Dr. Neal Shore comments on this month’s discussion of the ways imaging has impacted prostate cancer treatment.
Imaging is important for newly diagnosed prostate cancer patients who may or may not have localized disease, and it’s especially important for advanced prostate cancer patients, whether they continue to be androgen sensitive or have developed some level of androgen resistance. For earlier stages of disease, there has been a lot of interest regarding multiparametric MRI. Nonetheless, the efficacy of multiparametric MRI is limited by the expertise of the interpreting radiologist. The fusion technology software championed by several of the academic centers has been rolled out without consistency within the community. For some practices, it was adopted due to marketplace competition and the device developers’ promotions. Companies that develop multiparametric fusion technology have not made a significant contribution to the advancement of urologic and radiologic educational needs. That said, some groups incorporated dedicated specialists within their practice to train for high-quality multiparametric fusion-based biopsies. Purchasing the newest promising technology without ensuring a framework to optimize clinical results will lead to poor implementation. In the United States, MRI is still mostly recommended for patients who have had a negative prostate biopsy, but due to age, PSA kinetics, or rectal examination, there is still a concern of possible malignant disease that was missed on the first biopsy. MRI is most uniformly accepted for additional information when evaluating patients for the need for a second biopsy. MRI will no doubt have an ongoing role in the active surveillance population. MRI will no doubt have an eventual role in decision making for possible first biopsies.

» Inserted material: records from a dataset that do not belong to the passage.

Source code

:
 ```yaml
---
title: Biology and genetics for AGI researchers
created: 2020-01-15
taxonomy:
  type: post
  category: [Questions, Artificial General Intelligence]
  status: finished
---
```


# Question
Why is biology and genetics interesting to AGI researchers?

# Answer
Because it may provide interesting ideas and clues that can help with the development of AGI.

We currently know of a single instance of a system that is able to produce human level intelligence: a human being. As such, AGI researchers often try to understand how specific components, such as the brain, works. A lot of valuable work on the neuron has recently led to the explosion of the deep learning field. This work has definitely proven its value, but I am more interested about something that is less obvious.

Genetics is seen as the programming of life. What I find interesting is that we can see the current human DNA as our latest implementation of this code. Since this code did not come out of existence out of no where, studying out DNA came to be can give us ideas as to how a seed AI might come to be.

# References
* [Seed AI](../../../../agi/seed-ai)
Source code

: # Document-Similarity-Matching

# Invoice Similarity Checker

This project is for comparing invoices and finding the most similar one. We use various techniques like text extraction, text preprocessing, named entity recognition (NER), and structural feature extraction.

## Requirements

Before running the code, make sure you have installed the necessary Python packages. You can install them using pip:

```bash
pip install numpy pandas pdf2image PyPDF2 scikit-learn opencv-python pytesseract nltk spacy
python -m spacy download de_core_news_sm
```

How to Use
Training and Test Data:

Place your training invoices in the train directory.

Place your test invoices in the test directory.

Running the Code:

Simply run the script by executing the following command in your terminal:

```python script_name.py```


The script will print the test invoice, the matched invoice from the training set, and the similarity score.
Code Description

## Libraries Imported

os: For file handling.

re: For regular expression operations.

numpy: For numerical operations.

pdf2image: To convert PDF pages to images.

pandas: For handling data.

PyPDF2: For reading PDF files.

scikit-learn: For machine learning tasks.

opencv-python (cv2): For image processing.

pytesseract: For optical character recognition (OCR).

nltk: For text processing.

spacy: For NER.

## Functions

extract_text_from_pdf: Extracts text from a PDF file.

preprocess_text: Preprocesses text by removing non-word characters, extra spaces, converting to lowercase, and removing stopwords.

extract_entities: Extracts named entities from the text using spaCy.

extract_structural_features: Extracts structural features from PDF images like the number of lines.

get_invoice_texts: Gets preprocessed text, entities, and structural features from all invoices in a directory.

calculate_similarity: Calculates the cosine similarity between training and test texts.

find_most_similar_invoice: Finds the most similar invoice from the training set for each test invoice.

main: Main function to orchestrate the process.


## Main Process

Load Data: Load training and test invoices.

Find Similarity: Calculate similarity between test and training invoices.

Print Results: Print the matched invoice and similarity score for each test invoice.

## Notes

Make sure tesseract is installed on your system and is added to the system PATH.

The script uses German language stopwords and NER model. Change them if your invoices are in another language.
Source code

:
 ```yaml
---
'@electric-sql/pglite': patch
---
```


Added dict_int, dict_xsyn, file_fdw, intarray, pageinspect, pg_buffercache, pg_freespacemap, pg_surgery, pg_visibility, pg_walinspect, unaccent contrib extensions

There has been a lot of very good, evidence-based literature coming from European countries that suggests that whole-body MRI, with the right software protocol, is exceptionally helpful in evaluating metastatic disease. Unfortunately, in the United States, this protocol takes 45 to 60 minutes to accomplish, and unfortunately, translates to a challenging economic utility model for the MRI efficiency from an administrator perspective. There are many interesting and promising blood-, tissue, and urine-based markers, genomic assays, and additional imaging techniques, which require ongoing trials to determine how best to use them for the most efficient value-based care model. No single test—MRI or any other blood-, tissue-, or urine-based marker—is perfect. Eventually, we will hopefully develop a cost-effective algorithm that combines a panel of all the different biomarkers. MRI is part of that discussion, but we don’t have that sorted out currently. There have been multiple PET scan technologies developed in the last several years that have been assessed for improved potential sensitivity and specificity, and ultimately, to improve the accuracy of the data that shows cancer spread and its location. MRI and Axumin PET scanshave been approved for advanced prostate cancer patients. There have been other PET scans such as FDG, C-11 Acetate, C-11 Choline, sodium fluoride, which have not received widespread reimbursement approvals nor widespread accessibility. There is also no consensus recommendation for these technologies.